Pictures paired with source code:
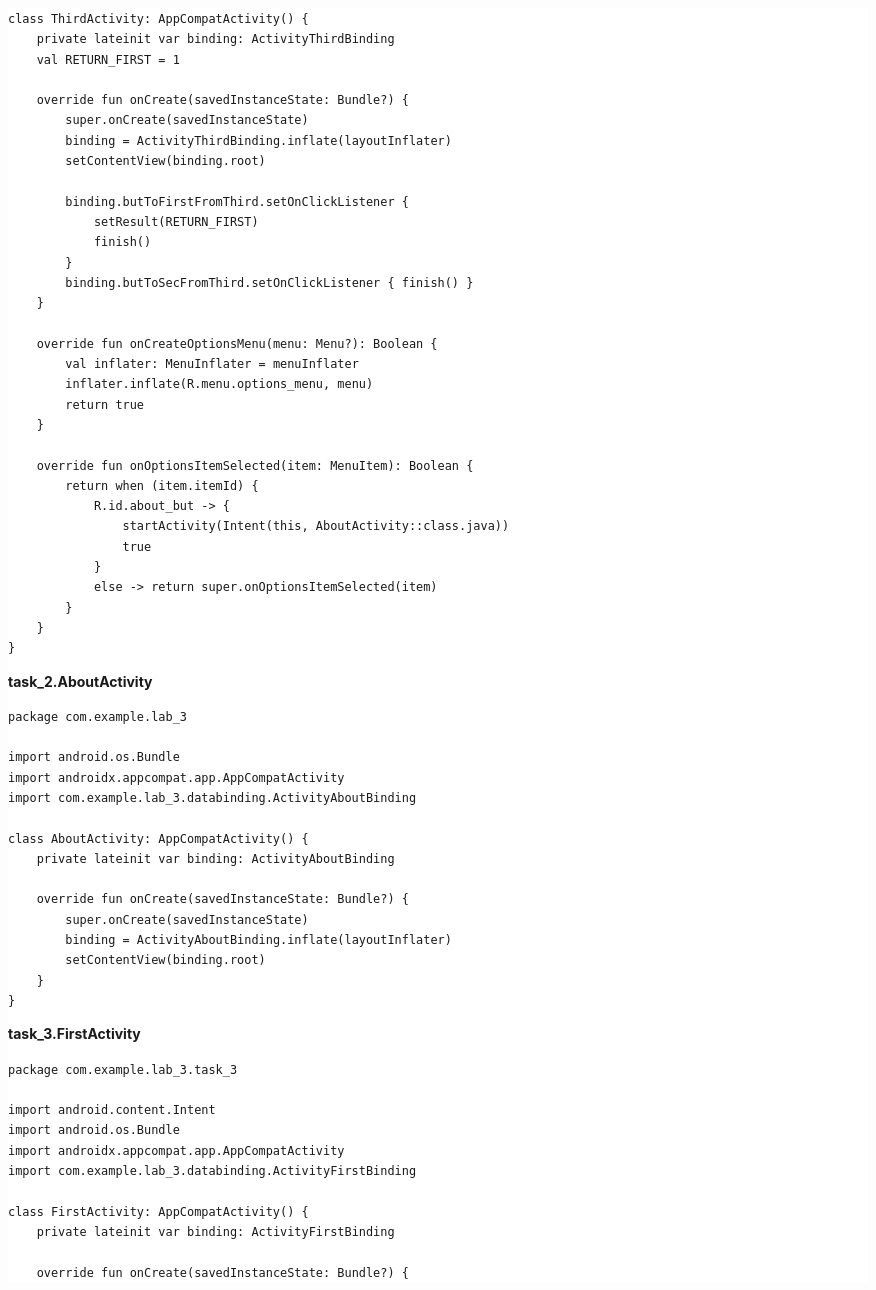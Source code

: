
 ```
class ThirdActivity: AppCompatActivity() {
    private lateinit var binding: ActivityThirdBinding
    val RETURN_FIRST = 1

    override fun onCreate(savedInstanceState: Bundle?) {
        super.onCreate(savedInstanceState)
        binding = ActivityThirdBinding.inflate(layoutInflater)
        setContentView(binding.root)

        binding.butToFirstFromThird.setOnClickListener {
            setResult(RETURN_FIRST)
            finish()
        }
        binding.butToSecFromThird.setOnClickListener { finish() }
    }

    override fun onCreateOptionsMenu(menu: Menu?): Boolean {
        val inflater: MenuInflater = menuInflater
        inflater.inflate(R.menu.options_menu, menu)
        return true
    }

    override fun onOptionsItemSelected(item: MenuItem): Boolean {
        return when (item.itemId) {
            R.id.about_but -> {
                startActivity(Intent(this, AboutActivity::class.java))
                true
            }
            else -> return super.onOptionsItemSelected(item)
        }
    }
}
```
**task_2.AboutActivity**
```
package com.example.lab_3

import android.os.Bundle
import androidx.appcompat.app.AppCompatActivity
import com.example.lab_3.databinding.ActivityAboutBinding

class AboutActivity: AppCompatActivity() {
    private lateinit var binding: ActivityAboutBinding

    override fun onCreate(savedInstanceState: Bundle?) {
        super.onCreate(savedInstanceState)
        binding = ActivityAboutBinding.inflate(layoutInflater)
        setContentView(binding.root)
    }
}
```
**task_3.FirstActivity**
```
package com.example.lab_3.task_3

import android.content.Intent
import android.os.Bundle
import androidx.appcompat.app.AppCompatActivity
import com.example.lab_3.databinding.ActivityFirstBinding

class FirstActivity: AppCompatActivity() {
    private lateinit var binding: ActivityFirstBinding

    override fun onCreate(savedInstanceState: Bundle?) {
```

WORK TASK: Identify the lines in the entries above that contain "item", then copy them out.

RESULT OF THE EXERCISE:
    override fun onOptionsItemSelected(item: MenuItem): Boolean {
        return when (item.itemId) {
            else -> return super.onOptionsItemSelected(item)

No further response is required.